Есть только один пункт, где способность всюду проникать невидимкой побудила бы меня искать соблазнов, которым мне было бы трудно противостоять; и раз вступив на этот неправый путь, куда бы я по нему ни зашел? Я обнаружил бы дурное знание природы и самого себя, если б вздумал обольщаться мыслью, что эти возможности меня не соблазнили бы или что разум удержал бы меня от этого рокового падения. Уверенный в себе во всех других отношениях, я погиб бы только из-за этого. Тот, кого могущество ставит выше людей, должен быть выше человеческих слабостей, иначе этот избыток силы поставит его на самом деле ниже других и ниже того, чем сам он был бы в том случае, если б остался им равным.

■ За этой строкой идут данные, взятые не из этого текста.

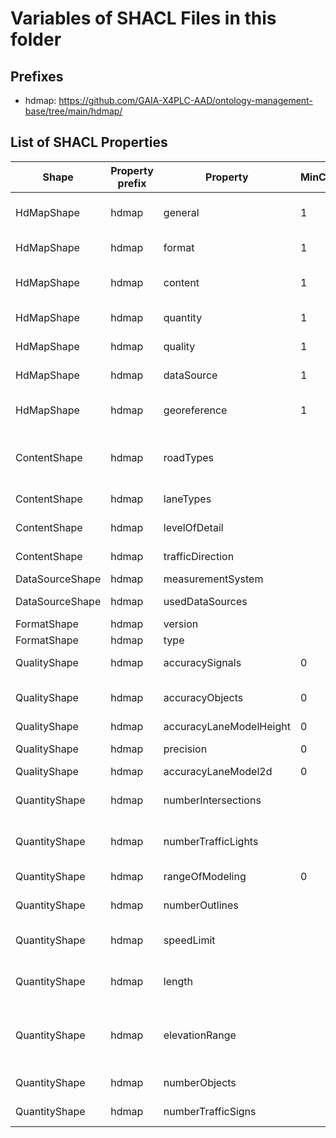 # Variables of SHACL Files in this folder

## Prefixes

- hdmap: <https://github.com/GAIA-X4PLC-AAD/ontology-management-base/tree/main/hdmap/>

## List of SHACL Properties

| Shape | Property prefix | Property | MinCount | MaxCount | Description | Datatype/NodeKind | Filename |
| --- | --- | --- | --- | --- | --- | --- | --- |
| HdMapShape | hdmap | general | 1 | 1 | general object with properties for descriptions, data, links, bundle |  | hdmap_shacl.ttl |
| HdMapShape | hdmap | format | 1 | 1 | format object with properties for format informations |  | hdmap_shacl.ttl |
| HdMapShape | hdmap | content | 1 | 1 | content object with properties for road types, lane type, object type and traffic direction |  | hdmap_shacl.ttl |
| HdMapShape | hdmap | quantity | 1 | 1 | quantity object with properties for quantity informations |  | hdmap_shacl.ttl |
| HdMapShape | hdmap | quality | 1 | 1 | quality object with properties for quality informations |  | hdmap_shacl.ttl |
| HdMapShape | hdmap | dataSource | 1 | 1 | dataSource object with properties for data sources |  | hdmap_shacl.ttl |
| HdMapShape | hdmap | georeference | 1 | 1 | georeference object with properties for georeference informations |  | hdmap_shacl.ttl |
| ContentShape | hdmap | roadTypes |  |  | Covered/used road types, defined over ODR element t_road_type, see ODR spec section 8.3 | <http://www.w3.org/2001/XMLSchema#string> | hdmap_shacl.ttl |
| ContentShape | hdmap | laneTypes |  |  | Covered lane types, see ODR spec section 9.5.3. | <http://www.w3.org/2001/XMLSchema#string> | hdmap_shacl.ttl |
| ContentShape | hdmap | levelOfDetail |  |  | Covered object classes, see ODR spec section 11 | <http://www.w3.org/2001/XMLSchema#string> | hdmap_shacl.ttl |
| ContentShape | hdmap | trafficDirection |  | 1 | Traffic direction, i.e. right-hand or left-hand traffic | <http://www.w3.org/2001/XMLSchema#string> | hdmap_shacl.ttl |
| DataSourceShape | hdmap | measurementSystem |  | 1 | Main acquisition device | <http://www.w3.org/2001/XMLSchema#string> | hdmap_shacl.ttl |
| DataSourceShape | hdmap | usedDataSources |  |  | Basic data for the creation of the map | <http://www.w3.org/2001/XMLSchema#string> | hdmap_shacl.ttl |
| FormatShape | hdmap | version |  | 1 | Version of data format | <http://www.w3.org/2001/XMLSchema#string> | hdmap_shacl.ttl |
| FormatShape | hdmap | type |  | 1 | Format type definition | <http://www.w3.org/2001/XMLSchema#string> | hdmap_shacl.ttl |
| QualityShape | hdmap | accuracySignals | 0 | 1 | Accuracy of traffic relevant objects, signs and signals | <http://www.w3.org/2001/XMLSchema#float> | hdmap_shacl.ttl |
| QualityShape | hdmap | accuracyObjects | 0 | 1 | Accuracy of objects in the traffic space, which do not directly affect the traffic | <http://www.w3.org/2001/XMLSchema#float> | hdmap_shacl.ttl |
| QualityShape | hdmap | accuracyLaneModelHeight | 0 | 1 | Accuracy lane modell height | <http://www.w3.org/2001/XMLSchema#float> | hdmap_shacl.ttl |
| QualityShape | hdmap | precision | 0 | 1 | Precision of measured road network (relative accuracy) | <http://www.w3.org/2001/XMLSchema#float> | hdmap_shacl.ttl |
| QualityShape | hdmap | accuracyLaneModel2d | 0 | 1 | Accuracy of lane modell 2d | <http://www.w3.org/2001/XMLSchema#float> | hdmap_shacl.ttl |
| QuantityShape | hdmap | numberIntersections |  | 1 | Sum of all junctions defined in the map,  see ODR spec section 10 | <http://www.w3.org/2001/XMLSchema#unsignedInt> | hdmap_shacl.ttl |
| QuantityShape | hdmap | numberTrafficLights |  | 1 | Sum of all traffic lights defined in the map,  see ODR spec section 12 | <http://www.w3.org/2001/XMLSchema#unsignedInt> | hdmap_shacl.ttl |
| QuantityShape | hdmap | rangeOfModeling | 0 | 1 | How wide is the area beyond the traffic space modeled | <http://www.w3.org/2001/XMLSchema#float> | hdmap_shacl.ttl |
| QuantityShape | hdmap | numberOutlines |  | 1 | Sum of all objects outlines in the map,  see ODR spec section 11.2 | <http://www.w3.org/2001/XMLSchema#unsignedInt> | hdmap_shacl.ttl |
| QuantityShape | hdmap | speedLimit |  | 1 | Range of speed limits defined in the map, see ODR spec section 9.5.5.  |  | hdmap_shacl.ttl |
| QuantityShape | hdmap | length |  | 1 | Road network length in km, sum over road length; see ODR spec section 8 | <http://www.w3.org/2001/XMLSchema#float> | hdmap_shacl.ttl |
| QuantityShape | hdmap | elevationRange |  | 1 | Difference of max and mit elevation, extraction from openDrive Element t_road_elevationprofile_elevation, see section 8.4 | <http://www.w3.org/2001/XMLSchema#float> | hdmap_shacl.ttl |
| QuantityShape | hdmap | numberObjects |  | 1 | Sum of all objects in the map,  see ODR spec section 11 | <http://www.w3.org/2001/XMLSchema#unsignedInt> | hdmap_shacl.ttl |
| QuantityShape | hdmap | numberTrafficSigns |  | 1 | Sum of all traffic signs in the map,  see ODR spec section 12 | <http://www.w3.org/2001/XMLSchema#unsignedInt> | hdmap_shacl.ttl |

Взвесив все, я, кажется, лучше сделаю, если брошу свое волшебное кольцо, прежде чем оно заставит меня совершить какую-нибудь глупость. Если люди упорно считают меня иным, чем я есть, и мой вид разжигает их страсть к несправедливости, то надо от них бежать, а не исчезать в их гуще. Это им нужно таиться передо мной, скрывать от меня свои происки, избегать дневного света, зарываться в землю, как кроты. Что до меня, то пусть они видят меня, если могут,— тем лучше, но это для них невозможно: они всегда будут видеть вместо меня только того Жан-Жака, которого они сами создали по своей мерке, чтобы вдоволь его ненавидеть. Поэтому я был бы неправ, огорчаясь из-за того, как они смотрят на меня: мне не следует уделять этому никакого внимания, ибо не меня видит их взгляд.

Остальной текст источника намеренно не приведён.